| Data records |
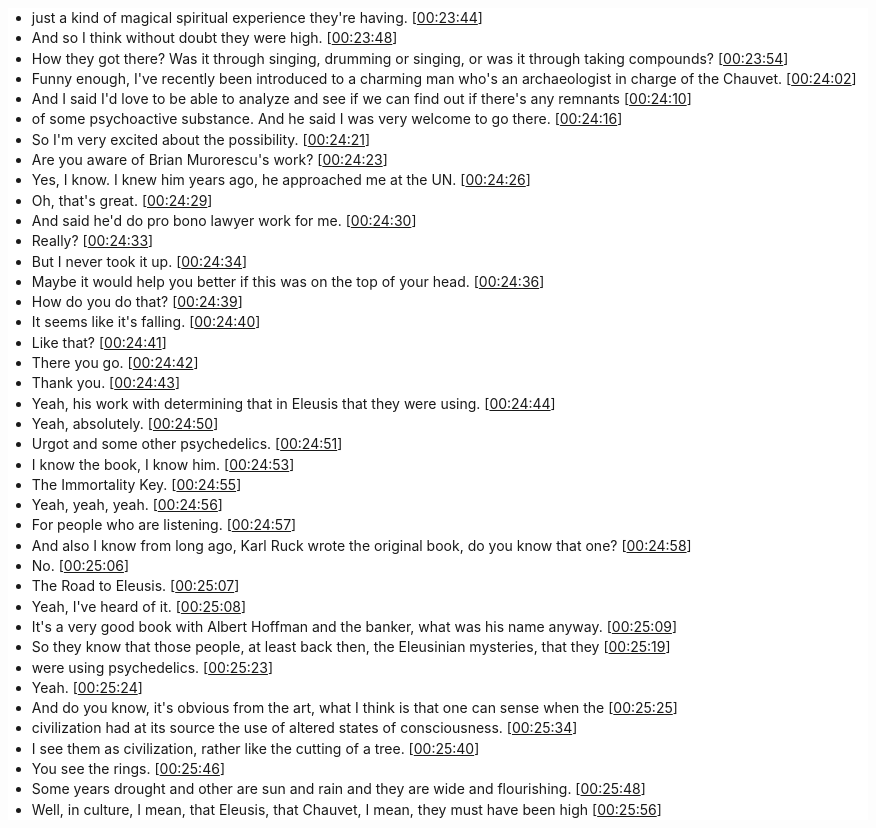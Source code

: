 *  just a kind of magical spiritual experience they're having. [[00:23:44](https://www.youtube.com/watch?v=KoM8f5Gp3kE&t=1424.04s)]
*  And so I think without doubt they were high. [[00:23:48](https://www.youtube.com/watch?v=KoM8f5Gp3kE&t=1428.04s)]
*  How they got there? Was it through singing, drumming or singing, or was it through taking compounds? [[00:23:54](https://www.youtube.com/watch?v=KoM8f5Gp3kE&t=1434.04s)]
*  Funny enough, I've recently been introduced to a charming man who's an archaeologist in charge of the Chauvet. [[00:24:02](https://www.youtube.com/watch?v=KoM8f5Gp3kE&t=1442.04s)]
*  And I said I'd love to be able to analyze and see if we can find out if there's any remnants [[00:24:10](https://www.youtube.com/watch?v=KoM8f5Gp3kE&t=1450.04s)]
*  of some psychoactive substance. And he said I was very welcome to go there. [[00:24:16](https://www.youtube.com/watch?v=KoM8f5Gp3kE&t=1456.04s)]
*  So I'm very excited about the possibility. [[00:24:21](https://www.youtube.com/watch?v=KoM8f5Gp3kE&t=1461.04s)]
*  Are you aware of Brian Murorescu's work? [[00:24:23](https://www.youtube.com/watch?v=KoM8f5Gp3kE&t=1463.04s)]
*  Yes, I know. I knew him years ago, he approached me at the UN. [[00:24:26](https://www.youtube.com/watch?v=KoM8f5Gp3kE&t=1466.04s)]
*  Oh, that's great. [[00:24:29](https://www.youtube.com/watch?v=KoM8f5Gp3kE&t=1469.04s)]
*  And said he'd do pro bono lawyer work for me. [[00:24:30](https://www.youtube.com/watch?v=KoM8f5Gp3kE&t=1470.04s)]
*  Really? [[00:24:33](https://www.youtube.com/watch?v=KoM8f5Gp3kE&t=1473.04s)]
*  But I never took it up. [[00:24:34](https://www.youtube.com/watch?v=KoM8f5Gp3kE&t=1474.04s)]
*  Maybe it would help you better if this was on the top of your head. [[00:24:36](https://www.youtube.com/watch?v=KoM8f5Gp3kE&t=1476.04s)]
*  How do you do that? [[00:24:39](https://www.youtube.com/watch?v=KoM8f5Gp3kE&t=1479.04s)]
*  It seems like it's falling. [[00:24:40](https://www.youtube.com/watch?v=KoM8f5Gp3kE&t=1480.04s)]
*  Like that? [[00:24:41](https://www.youtube.com/watch?v=KoM8f5Gp3kE&t=1481.04s)]
*  There you go. [[00:24:42](https://www.youtube.com/watch?v=KoM8f5Gp3kE&t=1482.04s)]
*  Thank you. [[00:24:43](https://www.youtube.com/watch?v=KoM8f5Gp3kE&t=1483.04s)]
*  Yeah, his work with determining that in Eleusis that they were using. [[00:24:44](https://www.youtube.com/watch?v=KoM8f5Gp3kE&t=1484.04s)]
*  Yeah, absolutely. [[00:24:50](https://www.youtube.com/watch?v=KoM8f5Gp3kE&t=1490.04s)]
*  Urgot and some other psychedelics. [[00:24:51](https://www.youtube.com/watch?v=KoM8f5Gp3kE&t=1491.04s)]
*  I know the book, I know him. [[00:24:53](https://www.youtube.com/watch?v=KoM8f5Gp3kE&t=1493.04s)]
*  The Immortality Key. [[00:24:55](https://www.youtube.com/watch?v=KoM8f5Gp3kE&t=1495.04s)]
*  Yeah, yeah, yeah. [[00:24:56](https://www.youtube.com/watch?v=KoM8f5Gp3kE&t=1496.04s)]
*  For people who are listening. [[00:24:57](https://www.youtube.com/watch?v=KoM8f5Gp3kE&t=1497.04s)]
*  And also I know from long ago, Karl Ruck wrote the original book, do you know that one? [[00:24:58](https://www.youtube.com/watch?v=KoM8f5Gp3kE&t=1498.04s)]
*  No. [[00:25:06](https://www.youtube.com/watch?v=KoM8f5Gp3kE&t=1506.04s)]
*  The Road to Eleusis. [[00:25:07](https://www.youtube.com/watch?v=KoM8f5Gp3kE&t=1507.04s)]
*  Yeah, I've heard of it. [[00:25:08](https://www.youtube.com/watch?v=KoM8f5Gp3kE&t=1508.04s)]
*  It's a very good book with Albert Hoffman and the banker, what was his name anyway. [[00:25:09](https://www.youtube.com/watch?v=KoM8f5Gp3kE&t=1509.04s)]
*  So they know that those people, at least back then, the Eleusinian mysteries, that they [[00:25:19](https://www.youtube.com/watch?v=KoM8f5Gp3kE&t=1519.04s)]
*  were using psychedelics. [[00:25:23](https://www.youtube.com/watch?v=KoM8f5Gp3kE&t=1523.04s)]
*  Yeah. [[00:25:24](https://www.youtube.com/watch?v=KoM8f5Gp3kE&t=1524.04s)]
*  And do you know, it's obvious from the art, what I think is that one can sense when the [[00:25:25](https://www.youtube.com/watch?v=KoM8f5Gp3kE&t=1525.04s)]
*  civilization had at its source the use of altered states of consciousness. [[00:25:34](https://www.youtube.com/watch?v=KoM8f5Gp3kE&t=1534.04s)]
*  I see them as civilization, rather like the cutting of a tree. [[00:25:40](https://www.youtube.com/watch?v=KoM8f5Gp3kE&t=1540.04s)]
*  You see the rings. [[00:25:46](https://www.youtube.com/watch?v=KoM8f5Gp3kE&t=1546.04s)]
*  Some years drought and other are sun and rain and they are wide and flourishing. [[00:25:48](https://www.youtube.com/watch?v=KoM8f5Gp3kE&t=1548.04s)]
*  Well, in culture, I mean, that Eleusis, that Chauvet, I mean, they must have been high [[00:25:56](https://www.youtube.com/watch?v=KoM8f5Gp3kE&t=1556.04s)]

| Problem requirements |
An exact copy of the lines above between the line holding "Maybe it would" and the line holding "The Immortality Key.", inclusive, is the whole answer.

| Task answer |
*  Maybe it would help you better if this was on the top of your head. [[00:24:36](https://www.youtube.com/watch?v=KoM8f5Gp3kE&t=1476.04s)]
*  How do you do that? [[00:24:39](https://www.youtube.com/watch?v=KoM8f5Gp3kE&t=1479.04s)]
*  It seems like it's falling. [[00:24:40](https://www.youtube.com/watch?v=KoM8f5Gp3kE&t=1480.04s)]
*  Like that? [[00:24:41](https://www.youtube.com/watch?v=KoM8f5Gp3kE&t=1481.04s)]
*  There you go. [[00:24:42](https://www.youtube.com/watch?v=KoM8f5Gp3kE&t=1482.04s)]
*  Thank you. [[00:24:43](https://www.youtube.com/watch?v=KoM8f5Gp3kE&t=1483.04s)]
*  Yeah, his work with determining that in Eleusis that they were using. [[00:24:44](https://www.youtube.com/watch?v=KoM8f5Gp3kE&t=1484.04s)]
*  Yeah, absolutely. [[00:24:50](https://www.youtube.com/watch?v=KoM8f5Gp3kE&t=1490.04s)]
*  Urgot and some other psychedelics. [[00:24:51](https://www.youtube.com/watch?v=KoM8f5Gp3kE&t=1491.04s)]
*  I know the book, I know him. [[00:24:53](https://www.youtube.com/watch?v=KoM8f5Gp3kE&t=1493.04s)]
*  The Immortality Key. [[00:24:55](https://www.youtube.com/watch?v=KoM8f5Gp3kE&t=1495.04s)]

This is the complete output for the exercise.